Working in a cotton mill has bright side

People who work amid bales of raw cotton are less likely to get lung cancer than are people in the general population, a study of Chinese women indicates.

While past research has shown that workers in a cotton mill tend to develop shortness of breath, chronic cough, and other health problems, some scientists also noted less lung cancer than they had expected.

In the first long-term study to quantify such anticancer effects, researchers tapped into a huge database of Shanghai women who worked in various textile mills. They identified 628 women with lung cancer and 3,184 women who didn’t have the disease. Women with heavy workplace exposure to raw-cotton dust were 40 percent less likely to develop lung cancer than were women not exposed, the researchers report in the March 7 Journal of the National Cancer Institute.
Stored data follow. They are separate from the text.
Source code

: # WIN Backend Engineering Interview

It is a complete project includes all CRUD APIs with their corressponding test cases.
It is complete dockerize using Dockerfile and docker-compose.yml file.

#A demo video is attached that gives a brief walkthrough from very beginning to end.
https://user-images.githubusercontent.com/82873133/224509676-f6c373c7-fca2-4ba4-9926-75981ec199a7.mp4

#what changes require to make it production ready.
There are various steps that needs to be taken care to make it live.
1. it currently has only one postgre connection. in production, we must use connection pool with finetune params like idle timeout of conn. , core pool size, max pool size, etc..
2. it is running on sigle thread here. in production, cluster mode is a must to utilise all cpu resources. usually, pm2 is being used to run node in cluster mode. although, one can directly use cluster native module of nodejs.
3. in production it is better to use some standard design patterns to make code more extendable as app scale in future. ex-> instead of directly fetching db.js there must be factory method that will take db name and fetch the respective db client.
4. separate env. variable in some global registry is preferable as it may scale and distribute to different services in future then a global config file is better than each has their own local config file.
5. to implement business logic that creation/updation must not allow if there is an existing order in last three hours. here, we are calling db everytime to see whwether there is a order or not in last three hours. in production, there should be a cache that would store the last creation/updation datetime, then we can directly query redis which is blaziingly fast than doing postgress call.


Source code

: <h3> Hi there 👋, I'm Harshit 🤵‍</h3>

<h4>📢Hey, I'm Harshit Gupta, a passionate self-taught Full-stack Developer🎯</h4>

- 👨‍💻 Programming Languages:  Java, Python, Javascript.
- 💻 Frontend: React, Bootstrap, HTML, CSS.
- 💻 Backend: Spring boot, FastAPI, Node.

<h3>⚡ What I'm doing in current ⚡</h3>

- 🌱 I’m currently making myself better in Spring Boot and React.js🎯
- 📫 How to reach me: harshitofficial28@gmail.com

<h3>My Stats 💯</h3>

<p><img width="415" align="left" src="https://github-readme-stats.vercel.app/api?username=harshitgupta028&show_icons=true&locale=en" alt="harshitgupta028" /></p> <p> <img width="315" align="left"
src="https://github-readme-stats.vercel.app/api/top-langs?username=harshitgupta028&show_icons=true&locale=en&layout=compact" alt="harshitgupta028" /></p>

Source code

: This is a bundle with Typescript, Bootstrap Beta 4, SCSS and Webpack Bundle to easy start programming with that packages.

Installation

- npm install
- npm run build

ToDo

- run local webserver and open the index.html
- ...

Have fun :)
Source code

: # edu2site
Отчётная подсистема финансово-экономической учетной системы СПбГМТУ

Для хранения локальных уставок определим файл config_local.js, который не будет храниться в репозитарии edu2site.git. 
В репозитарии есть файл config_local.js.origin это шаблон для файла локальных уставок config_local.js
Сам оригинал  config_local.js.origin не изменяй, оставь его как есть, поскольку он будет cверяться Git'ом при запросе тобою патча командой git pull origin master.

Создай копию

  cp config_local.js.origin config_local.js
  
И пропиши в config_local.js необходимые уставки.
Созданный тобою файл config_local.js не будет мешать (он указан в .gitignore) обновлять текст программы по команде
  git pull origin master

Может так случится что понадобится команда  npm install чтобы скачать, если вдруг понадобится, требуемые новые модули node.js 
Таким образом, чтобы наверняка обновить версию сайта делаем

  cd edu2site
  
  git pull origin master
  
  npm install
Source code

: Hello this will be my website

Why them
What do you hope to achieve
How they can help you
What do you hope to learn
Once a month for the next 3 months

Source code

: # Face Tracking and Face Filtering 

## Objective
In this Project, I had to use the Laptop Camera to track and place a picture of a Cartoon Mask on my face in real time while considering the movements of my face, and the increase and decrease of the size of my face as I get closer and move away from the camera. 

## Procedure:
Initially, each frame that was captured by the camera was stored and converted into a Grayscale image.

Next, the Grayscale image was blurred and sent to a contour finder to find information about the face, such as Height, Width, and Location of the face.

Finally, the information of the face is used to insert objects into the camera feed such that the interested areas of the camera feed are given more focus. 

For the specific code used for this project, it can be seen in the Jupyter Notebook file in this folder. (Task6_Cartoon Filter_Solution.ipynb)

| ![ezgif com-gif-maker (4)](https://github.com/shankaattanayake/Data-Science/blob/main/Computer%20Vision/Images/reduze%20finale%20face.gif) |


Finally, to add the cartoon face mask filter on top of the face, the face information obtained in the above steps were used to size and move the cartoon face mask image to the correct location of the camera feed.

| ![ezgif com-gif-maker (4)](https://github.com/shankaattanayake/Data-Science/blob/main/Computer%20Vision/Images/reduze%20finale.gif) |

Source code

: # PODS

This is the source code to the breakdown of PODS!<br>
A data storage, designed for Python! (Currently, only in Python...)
A separate calculation revealed that for every 100,000 Shanghai women exposed heavily to raw-cotton dust on the job, fewer than 8 develop lung cancer. In contrast, 19 were women per 100,000 in the city’s population as a whole had lung cancer.

The raw cotton processed in these weaving mills contains bacteria that make a chemical called an endotoxin that can irritate the lungs, says study coauthor George Astrakianakis, an industrial hygienist at the Occupational Health and Safety Agency for Healthcare in Vancouver, British Columbia. Some studies have suggested that chronic inflammation, which endotoxins can induce, may contribute to cancer. However, Astrakianakis hypothesizes, endotoxin exposure might also spur other immune reactions that counteract inflammation, offering protection against lung cancer.